Il cambio, rispetto al passato, è migliorato quanto a silenziosità di innesto,
ma resta una abbondante escursione della leva. La precisione è buona, ma
qualche volta, se non si agisce con la dovuta decisione, si rischia la
sfollata.
Ciclistica
CICLISITCA Ci è piaciuta la ciclistica. Il telaio ha già dimostrato
sulle precedenti 750 ottime qualità. Ha misure corrette anche nella geometria
di sterzo (cannotto inclinato di 27°30’ per un’avancorsa di 109 mm)
e
grazie all’interasse di 1.449 mm dona stabilità e anche maneggevolezza.
Quest’ultima è ulteriormente migliorata rispetto alla Breva grazie alla
gomma a spalla più alta e al cerchio anteriore da 18” anzichè da
17”.
In città la V7 ha una agilità che verrebbe da paragonare a quella di uno
scooter e in ciò giocano a favore l’ampio angolo di sterzata (32° per
parte), il manubrio largo e la prontezza del motore ai bassi regimi. Sul
misto la V7 si esalta, ben bilanciata, precisa e pronta ai cambiamenti
di direzione. Le sospensioni (forcella Marzocchi da 40 mm e ammortizzatori
Sachs), almeno finché il fondo è regolare non danno certo problemi.
L’anteriore,
in particolare, ha un’ottima taratura e sia in compressione sia in
estensione
si comporta molto bene, anche nella guida sportiva. Gli ammortizzatori
non generano oscillazioni, ma la taratura in questo caso è eccessivamente
rigida, anche allentando il precarico della molla; di sicuro non vanno
facilmente a pacco, pure col passeggero, ma in caso di fondo irregolare
causano saltellamenti poco gradevoli. La V7 è gratificante da guidare dove
ci sono tante curve e pochi allunghi e con un po’ di esperienza ci si
possono togliere delle soddisfazioni con angoli di piega di tutto rispetto.
Utilizzo urbano e prezzo
UTILIZZO URBANO E PREZZO Dove la V7 è poco adatta è in autostrada:
le vibrazioni, la sella dall’imbottitura granitica e la mancanza di un
cupolino (che dovrebbe essere fornito, con le borse, in optional) stancano
il pilota, mentre il passeggero ha una posizione sì ergonomica ma farà
fatica a capire perché la sella sia così dura. Convincente la frenata,
affidata ad un grosso disco anteriore con pinza Brembo a 4 pistoncini e
a un disco posteriore con pinza a 2 pistoncini. All’avantreno la potenza
è davvero ben modulabile e anche il disco posteriore, una volta tanto,
ha del mordente. La sola avvertenza è quella di non pestare sul pedale
perché altrimenti si arriva al facile bloccaggio della ruota. La nostra
prova finisce. Si spegne il motore, ma la V7 non sembra voler riposarsi:
l’ultima sorpresa è un lungo ticchettio; questione di dilatazione dei
metalli, nulla di serio se non che a qualche maligno viene in mente un
concerto di pentole... In conclusione, lungi dalla perfezione giapponese,
alla V7 Classic si perdonano i difetti che abbiamo citato, ma solo se si
resta affascinati dalle sue forme evocative, dal nome che porta con orgoglio
sul serbatoio e da quelle sensazioni che questo motore a V trasversale
sa, da sempre, trasmettere al pilota. Per tanti questo può bastare. E il
prezzo, vi chiederete? 7.990 euro chiavi in mano (prezzo di lancio, poi
salirà a 8.300) possono sembrare molti, ma vanno valutati correttamente.

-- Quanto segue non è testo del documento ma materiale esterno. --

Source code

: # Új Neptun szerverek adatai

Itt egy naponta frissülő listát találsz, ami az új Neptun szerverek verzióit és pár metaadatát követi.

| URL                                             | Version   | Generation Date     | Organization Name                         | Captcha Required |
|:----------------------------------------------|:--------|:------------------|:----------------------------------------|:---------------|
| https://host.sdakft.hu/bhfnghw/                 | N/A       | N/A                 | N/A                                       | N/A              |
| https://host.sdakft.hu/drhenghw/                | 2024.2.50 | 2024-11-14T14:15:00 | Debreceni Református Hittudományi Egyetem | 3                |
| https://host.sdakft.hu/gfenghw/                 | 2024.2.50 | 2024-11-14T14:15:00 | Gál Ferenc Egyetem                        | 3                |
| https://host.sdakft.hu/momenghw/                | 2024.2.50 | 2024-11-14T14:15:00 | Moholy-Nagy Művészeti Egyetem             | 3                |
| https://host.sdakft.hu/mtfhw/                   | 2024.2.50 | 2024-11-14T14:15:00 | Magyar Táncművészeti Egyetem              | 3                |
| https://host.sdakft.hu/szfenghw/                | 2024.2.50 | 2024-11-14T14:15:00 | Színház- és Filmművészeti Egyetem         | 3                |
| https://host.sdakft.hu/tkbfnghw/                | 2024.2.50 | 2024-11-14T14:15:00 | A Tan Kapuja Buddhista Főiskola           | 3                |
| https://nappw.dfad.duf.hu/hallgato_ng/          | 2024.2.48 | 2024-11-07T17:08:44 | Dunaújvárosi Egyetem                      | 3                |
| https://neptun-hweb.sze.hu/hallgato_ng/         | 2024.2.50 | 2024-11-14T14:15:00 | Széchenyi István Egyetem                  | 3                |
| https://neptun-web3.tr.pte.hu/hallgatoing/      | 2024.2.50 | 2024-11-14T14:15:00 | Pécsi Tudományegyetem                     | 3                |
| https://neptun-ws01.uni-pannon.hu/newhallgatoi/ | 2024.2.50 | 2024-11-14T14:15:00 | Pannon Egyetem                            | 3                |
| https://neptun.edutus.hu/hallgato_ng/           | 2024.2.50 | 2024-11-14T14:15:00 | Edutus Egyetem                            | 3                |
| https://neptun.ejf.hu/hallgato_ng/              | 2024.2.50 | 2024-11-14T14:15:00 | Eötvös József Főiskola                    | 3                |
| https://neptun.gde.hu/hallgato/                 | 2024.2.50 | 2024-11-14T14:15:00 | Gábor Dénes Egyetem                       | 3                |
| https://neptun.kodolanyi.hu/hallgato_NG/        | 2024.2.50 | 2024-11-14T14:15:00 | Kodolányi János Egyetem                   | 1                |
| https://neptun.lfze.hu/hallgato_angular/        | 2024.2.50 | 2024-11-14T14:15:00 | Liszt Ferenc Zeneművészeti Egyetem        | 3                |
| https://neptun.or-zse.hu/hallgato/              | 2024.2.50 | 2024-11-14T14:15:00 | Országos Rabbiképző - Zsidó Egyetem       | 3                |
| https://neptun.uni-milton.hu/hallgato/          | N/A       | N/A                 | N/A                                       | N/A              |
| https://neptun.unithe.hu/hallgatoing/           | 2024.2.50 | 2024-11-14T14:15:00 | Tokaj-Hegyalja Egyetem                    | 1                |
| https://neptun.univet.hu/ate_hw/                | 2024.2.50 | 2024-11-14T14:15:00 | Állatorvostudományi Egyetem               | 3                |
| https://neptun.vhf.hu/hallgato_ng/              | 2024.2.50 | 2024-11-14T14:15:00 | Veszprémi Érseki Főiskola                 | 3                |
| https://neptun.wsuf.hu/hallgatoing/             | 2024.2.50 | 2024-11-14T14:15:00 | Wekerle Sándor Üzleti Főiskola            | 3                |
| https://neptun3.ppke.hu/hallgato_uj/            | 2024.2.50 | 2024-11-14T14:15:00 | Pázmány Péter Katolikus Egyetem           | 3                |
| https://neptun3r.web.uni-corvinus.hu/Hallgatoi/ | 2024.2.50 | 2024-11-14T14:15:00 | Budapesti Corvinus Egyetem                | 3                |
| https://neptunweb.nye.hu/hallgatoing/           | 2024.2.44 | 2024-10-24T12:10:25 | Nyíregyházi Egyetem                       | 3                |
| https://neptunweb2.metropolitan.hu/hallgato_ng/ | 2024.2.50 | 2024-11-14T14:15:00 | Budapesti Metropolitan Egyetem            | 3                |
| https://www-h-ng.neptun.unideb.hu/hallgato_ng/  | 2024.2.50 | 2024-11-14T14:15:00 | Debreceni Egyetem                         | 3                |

Alla stessa cifra e anche a meno si comprano eccellenti pluricilindriche
con potenza doppia e dotazioni tecniche superiori ma il confronto - e quindi
il posizionamento sul mercato - va su un altro livello, quello appunto
delle moto rétro dove già ci sono la Triumph Bonneville (quella di maggior
successo commerciale), la Ducati GT 1000 e l’H-D Sportster. Qui il prezzo
esula dai contenuti tecnici e dalle prestazioni in assoluto e tiene conto
soprattutto della storicità dei Marchi e dei modelli, del loro fascino.
La V7 Classic, in pratica, va ad allinearsi alle dirette concorrenti, ma
con l’handicap di una cilindrata leggermente inferiore. Il fascino
dell’aquila
saprà sopperire a questo? Lo speriamo.